Global carrier Ultra Mobile now offers international data and calling for $19 a month, connecting friends and family around the world.
Ultra Mobile, a mobile virtual network operator (MVNO) that sells cellular service atop major carriers, has operated largely under the radar. But it’s angling for disruption with The New $19, a dirt-cheap plan that includes international calling, texting, and data in more than 60 countries worldwide.

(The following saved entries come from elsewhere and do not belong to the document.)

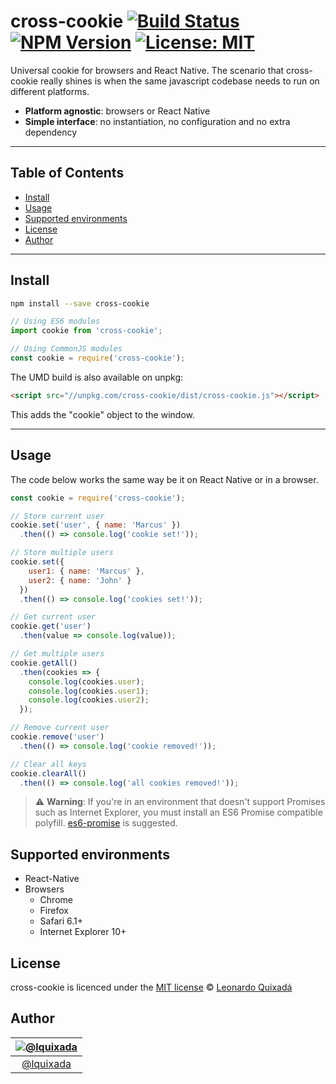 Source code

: cross-cookie
[![Build Status](https://travis-ci.org/lquixada/cross-cookie.svg?branch=master)](https://travis-ci.org/lquixada/cross-cookie)
[![NPM Version](https://img.shields.io/npm/v/cross-cookie.svg?branch=master)](https://www.npmjs.com/package/cross-cookie)
[![License: MIT](https://img.shields.io/badge/License-MIT-blue.svg)](https://opensource.org/licenses/MIT)
================

Universal cookie for browsers and React Native. The scenario that cross-cookie really shines is when the same javascript codebase needs to run on different platforms.

- **Platform agnostic**: browsers or React Native
- **Simple interface**: no instantiation, no configuration and no extra dependency

* * *

## Table of Contents

-   [Install](#install)
-   [Usage](#usage)
-   [Supported environments](#supported-environments)
-   [License](#license)
-   [Author](#author)

* * *

## Install

```sh
npm install --save cross-cookie
```

```javascript
// Using ES6 modules
import cookie from 'cross-cookie';

// Using CommonJS modules
const cookie = require('cross-cookie');
```

The UMD build is also available on unpkg:

```html
<script src="//unpkg.com/cross-cookie/dist/cross-cookie.js"></script>
```

This adds the "cookie" object to the window.

* * *

## Usage

The code below works the same way be it on React Native or in a browser.

```javascript
const cookie = require('cross-cookie');

// Store current user
cookie.set('user', { name: 'Marcus' })
  .then(() => console.log('cookie set!'));

// Store multiple users
cookie.set({
    user1: { name: 'Marcus' },
    user2: { name: 'John' }
  })
  .then(() => console.log('cookies set!'));

// Get current user
cookie.get('user')
  .then(value => console.log(value));

// Get multiple users
cookie.getAll()
  .then(cookies => {
    console.log(cookies.user);
    console.log(cookies.user1);
    console.log(cookies.user2);
  });

// Remove current user
cookie.remove('user')
  .then(() => console.log('cookie removed!'));

// Clear all keys
cookie.clearAll()
  .then(() => console.log('all cookies removed!'));
```

> ⚠️ **Warning**: If you're in an environment that doesn't support Promises such as Internet Explorer, you must install an ES6 Promise compatible polyfill. [es6-promise](https://github.com/jakearchibald/es6-promise) is suggested.


## Supported environments

* React-Native
* Browsers
  - Chrome
  - Firefox
  - Safari 6.1+
  - Internet Explorer 10+


## License

cross-cookie is licenced under the [MIT license](https://github.com/lquixada/cross-cookie/blob/master/LICENSE) © [Leonardo Quixadá](https://twitter.com/lquixada/)


## Author

|[![@lquixada](https://avatars0.githubusercontent.com/u/195494?v=4&s=96)](https://github.com/lquixada)|
|:---:|
|[@lquixada](http://www.github.com/lquixada)|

There’s no catch to speak of. Starting today, $19 a month on Ultra Mobile nets you 100MB of 4G LTE data in the aforementioned 60 countries, $1.25 in international calling credit, and $5 in one-time international roaming credit. The new pricing takes effect in Brazil, India, Poland, Russia, South Korea, Mexico, Canada, the Dominican Republic, and more. Ultra Mobile says The New $19 plan covers almost 4 billion people around the globe.
Coinciding with the launch of The New $19 plan is DataXtra, a plan benefit that provides up to “double” the amount of high-speed data on Ultra Mobile’s unlimited plans. When the 4G LTE data runs out, customers get free-of-charge access to 3G speeds, and gratis international coverage lets them make and receive calls and texts in any one of 135 countries.
DataXtra follows on the rollout of Data My Way, an optional feature that let Ultra Mobile subscribers choose up to three different data speeds in order to extend their 4G LTE data without changing their usage habits.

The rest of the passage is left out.